*Task to complete*: All entries below are to be written out again exactly, but no picture is to be copied.
Data provided START
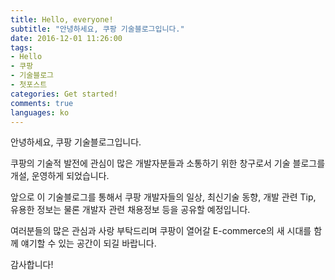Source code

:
 ```yaml
---
title: Hello, everyone!
subtitle: "안녕하세요, 쿠팡 기술블로그입니다."
date: 2016-12-01 11:26:00
tags:
- Hello
- 쿠팡
- 기술블로그
- 첫포스트
categories: Get started!
comments: true
languages: ko
---
```


안녕하세요, 쿠팡 기술블로그입니다.

쿠팡의 기술적 발전에 관심이 많은 개발자분들과 소통하기 위한 창구로서 기술 블로그를 개설, 운영하게 되었습니다.

앞으로 이 기술블로그를 통해서 쿠팡 개발자들의 일상, 최신기술 동향, 개발 관련 Tip, 유용한 정보는 물론 개발자 관련 채용정보 등을 공유할 예정입니다.

여러분들의 많은 관심과 사랑 부탁드리며 쿠팡이 열어갈 E-commerce의 새 시대를 함께 얘기할 수 있는 공간이 되길 바랍니다.

감사합니다!
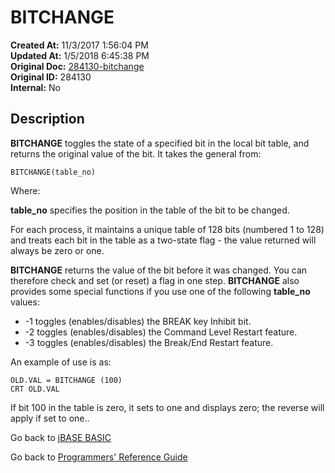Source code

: # BITCHANGE

**Created At:** 11/3/2017 1:56:04 PM  
**Updated At:** 1/5/2018 6:45:38 PM  
**Original Doc:** [284130-bitchange](https://docs.jbase.com/36868-jbase-basic/284130-bitchange)  
**Original ID:** 284130  
**Internal:** No  

## Description

**BITCHANGE** toggles the state of a specified bit in the local bit table, and returns the original value of the bit. It takes the general from:

```
BITCHANGE(table_no)
```

Where:

**table\_no** specifies the position in the table of the bit to be changed.

For each process, it maintains a unique table of 128 bits (numbered 1 to 128) and treats each bit in the table as a two-state flag - the value returned will always be zero or one.

**BITCHANGE** returns the value of the bit before it was changed. You can therefore check and set (or reset) a flag in one step.
**BITCHANGE** also provides some special functions if you use one of the following **table\_no** values:

- -1 toggles (enables/disables) the BREAK key Inhibit bit.
- -2 toggles (enables/disables) the Command Level Restart feature.
- -3 toggles (enables/disables) the Break/End Restart feature.

An example of use is as:

```
OLD.VAL = BITCHANGE (100)
CRT OLD.VAL
```

If bit 100 in the table is zero, it sets to one and displays zero; the reverse will apply if set to one..

Go back to [jBASE BASIC](./../README.md)

Go back to [Programmers' Reference Guide](./../../reference-guides/jbc/README.md)
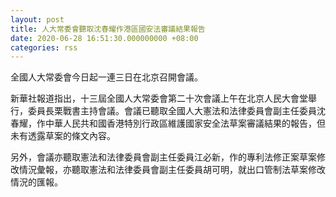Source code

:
 ```yaml
---
layout: post
title: 人大常委會聽取沈春耀作港區國安法審議結果報告
date: 2020-06-28 16:51:30.000000000 +08:00
categories: rss
---
```


全國人大常委會今日起一連三日在北京召開會議。

新華社報道指出，十三屆全國人大常委會第二十次會議上午在北京人民大會堂舉行，委員長栗戰書主持會議。會議已聽取全國人大憲法和法律委員會副主任委員沈春耀，作中華人民共和國香港特別行政區維護國家安全法草案審議結果的報告，但未有透露草案的條文內容。

另外，會議亦聽取憲法和法律委員會副主任委員江必新，作的專利法修正案草案修改情況彙報，亦聽取憲法和法律委員會副主任委員胡可明，就出口管制法草案修改情況的匯報。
Data provided END
*Answer to the problem*:
Source code

:
 ```yaml
---
title: Hello, everyone!
subtitle: "안녕하세요, 쿠팡 기술블로그입니다."
date: 2016-12-01 11:26:00
tags:
- Hello
- 쿠팡
- 기술블로그
- 첫포스트
categories: Get started!
comments: true
languages: ko
---
```


안녕하세요, 쿠팡 기술블로그입니다.

쿠팡의 기술적 발전에 관심이 많은 개발자분들과 소통하기 위한 창구로서 기술 블로그를 개설, 운영하게 되었습니다.

앞으로 이 기술블로그를 통해서 쿠팡 개발자들의 일상, 최신기술 동향, 개발 관련 Tip, 유용한 정보는 물론 개발자 관련 채용정보 등을 공유할 예정입니다.

여러분들의 많은 관심과 사랑 부탁드리며 쿠팡이 열어갈 E-commerce의 새 시대를 함께 얘기할 수 있는 공간이 되길 바랍니다.

감사합니다!
Source code

: # BITCHANGE

**Created At:** 11/3/2017 1:56:04 PM  
**Updated At:** 1/5/2018 6:45:38 PM  
**Original Doc:** [284130-bitchange](https://docs.jbase.com/36868-jbase-basic/284130-bitchange)  
**Original ID:** 284130  
**Internal:** No  

## Description

**BITCHANGE** toggles the state of a specified bit in the local bit table, and returns the original value of the bit. It takes the general from:

```
BITCHANGE(table_no)
```

Where:

**table\_no** specifies the position in the table of the bit to be changed.

For each process, it maintains a unique table of 128 bits (numbered 1 to 128) and treats each bit in the table as a two-state flag - the value returned will always be zero or one.

**BITCHANGE** returns the value of the bit before it was changed. You can therefore check and set (or reset) a flag in one step.
**BITCHANGE** also provides some special functions if you use one of the following **table\_no** values:

- -1 toggles (enables/disables) the BREAK key Inhibit bit.
- -2 toggles (enables/disables) the Command Level Restart feature.
- -3 toggles (enables/disables) the Break/End Restart feature.

An example of use is as:

```
OLD.VAL = BITCHANGE (100)
CRT OLD.VAL
```

If bit 100 in the table is zero, it sets to one and displays zero; the reverse will apply if set to one..

Go back to [jBASE BASIC](./../README.md)

Go back to [Programmers' Reference Guide](./../../reference-guides/jbc/README.md)
Source code

:
 ```yaml
---
layout: post
title: 人大常委會聽取沈春耀作港區國安法審議結果報告
date: 2020-06-28 16:51:30.000000000 +08:00
categories: rss
---
```


全國人大常委會今日起一連三日在北京召開會議。

新華社報道指出，十三屆全國人大常委會第二十次會議上午在北京人民大會堂舉行，委員長栗戰書主持會議。會議已聽取全國人大憲法和法律委員會副主任委員沈春耀，作中華人民共和國香港特別行政區維護國家安全法草案審議結果的報告，但未有透露草案的條文內容。

另外，會議亦聽取憲法和法律委員會副主任委員江必新，作的專利法修正案草案修改情況彙報，亦聽取憲法和法律委員會副主任委員胡可明，就出口管制法草案修改情況的匯報。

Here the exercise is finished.